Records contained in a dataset
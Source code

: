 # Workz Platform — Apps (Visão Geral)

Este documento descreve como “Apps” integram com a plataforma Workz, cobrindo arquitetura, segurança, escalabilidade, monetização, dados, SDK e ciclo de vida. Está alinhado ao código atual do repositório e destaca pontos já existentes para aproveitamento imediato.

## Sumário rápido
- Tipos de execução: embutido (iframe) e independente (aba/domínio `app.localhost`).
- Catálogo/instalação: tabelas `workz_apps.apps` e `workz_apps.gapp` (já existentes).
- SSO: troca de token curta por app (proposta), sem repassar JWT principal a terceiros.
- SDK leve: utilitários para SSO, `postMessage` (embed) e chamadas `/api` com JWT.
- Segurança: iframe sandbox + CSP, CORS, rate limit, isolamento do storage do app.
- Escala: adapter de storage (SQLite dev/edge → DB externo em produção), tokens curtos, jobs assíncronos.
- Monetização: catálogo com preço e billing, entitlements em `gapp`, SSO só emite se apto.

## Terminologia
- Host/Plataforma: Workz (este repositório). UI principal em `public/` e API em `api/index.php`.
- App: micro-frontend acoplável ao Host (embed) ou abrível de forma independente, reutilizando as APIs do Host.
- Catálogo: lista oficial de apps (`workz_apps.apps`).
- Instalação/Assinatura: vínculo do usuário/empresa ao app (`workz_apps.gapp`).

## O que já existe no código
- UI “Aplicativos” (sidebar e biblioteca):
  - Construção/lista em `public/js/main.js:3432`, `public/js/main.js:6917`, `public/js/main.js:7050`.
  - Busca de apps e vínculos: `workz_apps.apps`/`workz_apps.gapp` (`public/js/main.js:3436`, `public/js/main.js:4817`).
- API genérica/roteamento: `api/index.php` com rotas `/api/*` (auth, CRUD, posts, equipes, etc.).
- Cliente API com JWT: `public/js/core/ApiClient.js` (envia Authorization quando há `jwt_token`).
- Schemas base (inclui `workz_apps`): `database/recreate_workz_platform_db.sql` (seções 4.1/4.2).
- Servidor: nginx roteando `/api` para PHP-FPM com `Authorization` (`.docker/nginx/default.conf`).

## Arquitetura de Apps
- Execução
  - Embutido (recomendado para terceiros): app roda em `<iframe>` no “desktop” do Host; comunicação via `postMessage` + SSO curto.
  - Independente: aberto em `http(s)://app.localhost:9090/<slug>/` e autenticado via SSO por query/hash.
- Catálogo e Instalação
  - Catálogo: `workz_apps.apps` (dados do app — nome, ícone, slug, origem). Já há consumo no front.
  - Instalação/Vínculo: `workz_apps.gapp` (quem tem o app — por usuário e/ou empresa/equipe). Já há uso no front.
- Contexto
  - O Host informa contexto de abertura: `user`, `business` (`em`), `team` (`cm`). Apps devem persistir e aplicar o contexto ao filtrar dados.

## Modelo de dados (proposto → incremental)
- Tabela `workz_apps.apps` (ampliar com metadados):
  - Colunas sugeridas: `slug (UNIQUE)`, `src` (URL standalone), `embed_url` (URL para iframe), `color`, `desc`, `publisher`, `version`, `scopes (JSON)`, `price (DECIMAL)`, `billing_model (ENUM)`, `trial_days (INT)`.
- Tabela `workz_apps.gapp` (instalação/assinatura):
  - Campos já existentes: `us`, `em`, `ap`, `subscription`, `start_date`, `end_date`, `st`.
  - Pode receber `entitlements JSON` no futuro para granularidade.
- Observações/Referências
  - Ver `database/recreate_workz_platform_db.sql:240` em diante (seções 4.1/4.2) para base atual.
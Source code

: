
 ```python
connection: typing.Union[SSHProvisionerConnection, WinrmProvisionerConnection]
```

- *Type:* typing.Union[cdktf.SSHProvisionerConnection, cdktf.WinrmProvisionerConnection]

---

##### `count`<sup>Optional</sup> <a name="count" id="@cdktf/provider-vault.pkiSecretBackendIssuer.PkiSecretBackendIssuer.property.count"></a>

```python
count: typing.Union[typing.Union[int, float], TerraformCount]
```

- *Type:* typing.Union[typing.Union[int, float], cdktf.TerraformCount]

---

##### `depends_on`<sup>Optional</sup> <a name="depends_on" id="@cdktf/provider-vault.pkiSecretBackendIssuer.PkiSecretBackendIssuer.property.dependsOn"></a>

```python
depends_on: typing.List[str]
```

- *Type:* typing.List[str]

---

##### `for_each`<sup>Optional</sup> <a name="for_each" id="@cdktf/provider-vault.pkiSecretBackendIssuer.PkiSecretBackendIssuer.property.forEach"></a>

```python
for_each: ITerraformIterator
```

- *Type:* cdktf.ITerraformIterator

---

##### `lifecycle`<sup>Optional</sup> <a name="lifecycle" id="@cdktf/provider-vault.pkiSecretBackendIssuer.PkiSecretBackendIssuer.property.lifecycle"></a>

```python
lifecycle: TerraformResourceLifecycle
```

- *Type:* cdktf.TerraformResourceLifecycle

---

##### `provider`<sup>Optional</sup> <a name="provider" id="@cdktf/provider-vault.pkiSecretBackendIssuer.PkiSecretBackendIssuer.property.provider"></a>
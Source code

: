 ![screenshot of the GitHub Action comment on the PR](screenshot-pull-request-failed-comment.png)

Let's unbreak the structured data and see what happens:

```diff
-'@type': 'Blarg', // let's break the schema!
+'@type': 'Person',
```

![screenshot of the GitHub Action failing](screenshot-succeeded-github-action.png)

→ Your objective
Send back all the records above word for word.

→ Task result
Source code

: # Workz Platform — Apps (Visão Geral)

Este documento descreve como “Apps” integram com a plataforma Workz, cobrindo arquitetura, segurança, escalabilidade, monetização, dados, SDK e ciclo de vida. Está alinhado ao código atual do repositório e destaca pontos já existentes para aproveitamento imediato.

## Sumário rápido
- Tipos de execução: embutido (iframe) e independente (aba/domínio `app.localhost`).
- Catálogo/instalação: tabelas `workz_apps.apps` e `workz_apps.gapp` (já existentes).
- SSO: troca de token curta por app (proposta), sem repassar JWT principal a terceiros.
- SDK leve: utilitários para SSO, `postMessage` (embed) e chamadas `/api` com JWT.
- Segurança: iframe sandbox + CSP, CORS, rate limit, isolamento do storage do app.
- Escala: adapter de storage (SQLite dev/edge → DB externo em produção), tokens curtos, jobs assíncronos.
- Monetização: catálogo com preço e billing, entitlements em `gapp`, SSO só emite se apto.

## Terminologia
- Host/Plataforma: Workz (este repositório). UI principal em `public/` e API em `api/index.php`.
- App: micro-frontend acoplável ao Host (embed) ou abrível de forma independente, reutilizando as APIs do Host.
- Catálogo: lista oficial de apps (`workz_apps.apps`).
- Instalação/Assinatura: vínculo do usuário/empresa ao app (`workz_apps.gapp`).

## O que já existe no código
- UI “Aplicativos” (sidebar e biblioteca):
  - Construção/lista em `public/js/main.js:3432`, `public/js/main.js:6917`, `public/js/main.js:7050`.
  - Busca de apps e vínculos: `workz_apps.apps`/`workz_apps.gapp` (`public/js/main.js:3436`, `public/js/main.js:4817`).
- API genérica/roteamento: `api/index.php` com rotas `/api/*` (auth, CRUD, posts, equipes, etc.).
- Cliente API com JWT: `public/js/core/ApiClient.js` (envia Authorization quando há `jwt_token`).
- Schemas base (inclui `workz_apps`): `database/recreate_workz_platform_db.sql` (seções 4.1/4.2).
- Servidor: nginx roteando `/api` para PHP-FPM com `Authorization` (`.docker/nginx/default.conf`).

## Arquitetura de Apps
- Execução
  - Embutido (recomendado para terceiros): app roda em `<iframe>` no “desktop” do Host; comunicação via `postMessage` + SSO curto.
  - Independente: aberto em `http(s)://app.localhost:9090/<slug>/` e autenticado via SSO por query/hash.
- Catálogo e Instalação
  - Catálogo: `workz_apps.apps` (dados do app — nome, ícone, slug, origem). Já há consumo no front.
  - Instalação/Vínculo: `workz_apps.gapp` (quem tem o app — por usuário e/ou empresa/equipe). Já há uso no front.
- Contexto
  - O Host informa contexto de abertura: `user`, `business` (`em`), `team` (`cm`). Apps devem persistir e aplicar o contexto ao filtrar dados.

## Modelo de dados (proposto → incremental)
- Tabela `workz_apps.apps` (ampliar com metadados):
  - Colunas sugeridas: `slug (UNIQUE)`, `src` (URL standalone), `embed_url` (URL para iframe), `color`, `desc`, `publisher`, `version`, `scopes (JSON)`, `price (DECIMAL)`, `billing_model (ENUM)`, `trial_days (INT)`.
- Tabela `workz_apps.gapp` (instalação/assinatura):
  - Campos já existentes: `us`, `em`, `ap`, `subscription`, `start_date`, `end_date`, `st`.
  - Pode receber `entitlements JSON` no futuro para granularidade.
- Observações/Referências
  - Ver `database/recreate_workz_platform_db.sql:240` em diante (seções 4.1/4.2) para base atual.
Source code

:
 ```python
connection: typing.Union[SSHProvisionerConnection, WinrmProvisionerConnection]
```

- *Type:* typing.Union[cdktf.SSHProvisionerConnection, cdktf.WinrmProvisionerConnection]

---

##### `count`<sup>Optional</sup> <a name="count" id="@cdktf/provider-vault.pkiSecretBackendIssuer.PkiSecretBackendIssuer.property.count"></a>

```python
count: typing.Union[typing.Union[int, float], TerraformCount]
```

- *Type:* typing.Union[typing.Union[int, float], cdktf.TerraformCount]

---

##### `depends_on`<sup>Optional</sup> <a name="depends_on" id="@cdktf/provider-vault.pkiSecretBackendIssuer.PkiSecretBackendIssuer.property.dependsOn"></a>

```python
depends_on: typing.List[str]
```

- *Type:* typing.List[str]

---

##### `for_each`<sup>Optional</sup> <a name="for_each" id="@cdktf/provider-vault.pkiSecretBackendIssuer.PkiSecretBackendIssuer.property.forEach"></a>

```python
for_each: ITerraformIterator
```

- *Type:* cdktf.ITerraformIterator

---

##### `lifecycle`<sup>Optional</sup> <a name="lifecycle" id="@cdktf/provider-vault.pkiSecretBackendIssuer.PkiSecretBackendIssuer.property.lifecycle"></a>

```python
lifecycle: TerraformResourceLifecycle
```

- *Type:* cdktf.TerraformResourceLifecycle

---

##### `provider`<sup>Optional</sup> <a name="provider" id="@cdktf/provider-vault.pkiSecretBackendIssuer.PkiSecretBackendIssuer.property.provider"></a>
Source code

: ![screenshot of the GitHub Action comment on the PR](screenshot-pull-request-failed-comment.png)

Let's unbreak the structured data and see what happens:

```diff
-'@type': 'Blarg', // let's break the schema!
+'@type': 'Person',
```

![screenshot of the GitHub Action failing](screenshot-succeeded-github-action.png)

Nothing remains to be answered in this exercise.